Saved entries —

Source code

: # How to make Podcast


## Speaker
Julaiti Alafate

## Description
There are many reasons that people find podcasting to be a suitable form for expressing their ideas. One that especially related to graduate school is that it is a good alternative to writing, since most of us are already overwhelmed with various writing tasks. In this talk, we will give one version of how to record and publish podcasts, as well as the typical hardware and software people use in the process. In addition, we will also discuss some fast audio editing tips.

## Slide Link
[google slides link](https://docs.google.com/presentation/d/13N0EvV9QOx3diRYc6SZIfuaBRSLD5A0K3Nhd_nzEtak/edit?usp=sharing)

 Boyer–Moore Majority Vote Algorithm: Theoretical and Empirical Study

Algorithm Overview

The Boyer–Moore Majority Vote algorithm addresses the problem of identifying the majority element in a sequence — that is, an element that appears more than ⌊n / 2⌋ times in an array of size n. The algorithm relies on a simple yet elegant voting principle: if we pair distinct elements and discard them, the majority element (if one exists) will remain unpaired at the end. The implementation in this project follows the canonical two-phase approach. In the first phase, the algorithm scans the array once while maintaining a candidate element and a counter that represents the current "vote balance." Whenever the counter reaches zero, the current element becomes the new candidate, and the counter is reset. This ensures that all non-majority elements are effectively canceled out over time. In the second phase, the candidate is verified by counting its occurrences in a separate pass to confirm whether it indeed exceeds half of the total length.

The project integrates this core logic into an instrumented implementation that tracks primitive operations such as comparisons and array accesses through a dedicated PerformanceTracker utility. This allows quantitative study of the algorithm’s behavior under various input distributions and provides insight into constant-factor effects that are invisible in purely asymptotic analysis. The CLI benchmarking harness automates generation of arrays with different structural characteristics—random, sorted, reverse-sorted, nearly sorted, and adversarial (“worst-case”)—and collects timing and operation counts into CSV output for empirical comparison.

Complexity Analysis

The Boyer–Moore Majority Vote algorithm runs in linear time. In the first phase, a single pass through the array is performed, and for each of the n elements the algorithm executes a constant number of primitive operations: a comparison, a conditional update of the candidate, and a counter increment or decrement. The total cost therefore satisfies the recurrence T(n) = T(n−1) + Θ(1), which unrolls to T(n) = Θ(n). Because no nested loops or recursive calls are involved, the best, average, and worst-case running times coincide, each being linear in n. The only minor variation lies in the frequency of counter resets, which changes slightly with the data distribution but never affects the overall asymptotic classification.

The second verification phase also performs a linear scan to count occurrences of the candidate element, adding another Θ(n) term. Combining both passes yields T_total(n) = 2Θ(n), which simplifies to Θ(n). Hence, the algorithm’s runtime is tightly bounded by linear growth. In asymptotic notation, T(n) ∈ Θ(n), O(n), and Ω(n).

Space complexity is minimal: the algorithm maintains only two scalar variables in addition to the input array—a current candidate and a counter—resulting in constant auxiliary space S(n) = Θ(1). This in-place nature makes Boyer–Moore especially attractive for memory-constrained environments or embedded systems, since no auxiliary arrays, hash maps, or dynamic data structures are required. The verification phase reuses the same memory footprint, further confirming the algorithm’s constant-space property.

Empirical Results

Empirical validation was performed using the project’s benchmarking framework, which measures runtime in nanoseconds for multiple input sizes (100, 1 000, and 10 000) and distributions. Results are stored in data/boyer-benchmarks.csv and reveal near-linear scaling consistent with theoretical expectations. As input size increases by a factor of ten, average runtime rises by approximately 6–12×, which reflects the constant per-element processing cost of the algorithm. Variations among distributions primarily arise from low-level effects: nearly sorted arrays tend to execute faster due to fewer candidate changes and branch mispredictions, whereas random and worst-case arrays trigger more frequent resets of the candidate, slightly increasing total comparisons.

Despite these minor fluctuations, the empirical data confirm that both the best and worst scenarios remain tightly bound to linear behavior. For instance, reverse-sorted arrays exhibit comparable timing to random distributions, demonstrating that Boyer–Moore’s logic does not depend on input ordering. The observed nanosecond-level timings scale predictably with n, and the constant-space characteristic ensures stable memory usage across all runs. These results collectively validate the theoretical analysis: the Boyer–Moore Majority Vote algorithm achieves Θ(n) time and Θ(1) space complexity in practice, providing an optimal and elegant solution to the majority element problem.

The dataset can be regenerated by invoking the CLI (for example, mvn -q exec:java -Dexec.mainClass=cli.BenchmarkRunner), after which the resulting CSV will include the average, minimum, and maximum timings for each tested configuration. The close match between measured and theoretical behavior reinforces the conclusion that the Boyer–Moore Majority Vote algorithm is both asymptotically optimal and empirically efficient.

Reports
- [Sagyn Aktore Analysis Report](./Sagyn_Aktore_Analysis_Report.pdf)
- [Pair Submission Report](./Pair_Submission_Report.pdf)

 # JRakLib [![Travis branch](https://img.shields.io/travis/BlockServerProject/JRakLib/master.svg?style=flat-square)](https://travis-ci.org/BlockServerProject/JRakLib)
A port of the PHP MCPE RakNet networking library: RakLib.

Work instruction — Sift through the entries and copy every line with "https".

The answer —
[google slides link](https://docs.google.com/presentation/d/13N0EvV9QOx3diRYc6SZIfuaBRSLD5A0K3Nhd_nzEtak/edit?usp=sharing)
 # JRakLib [![Travis branch](https://img.shields.io/travis/BlockServerProject/JRakLib/master.svg?style=flat-square)](https://travis-ci.org/BlockServerProject/JRakLib)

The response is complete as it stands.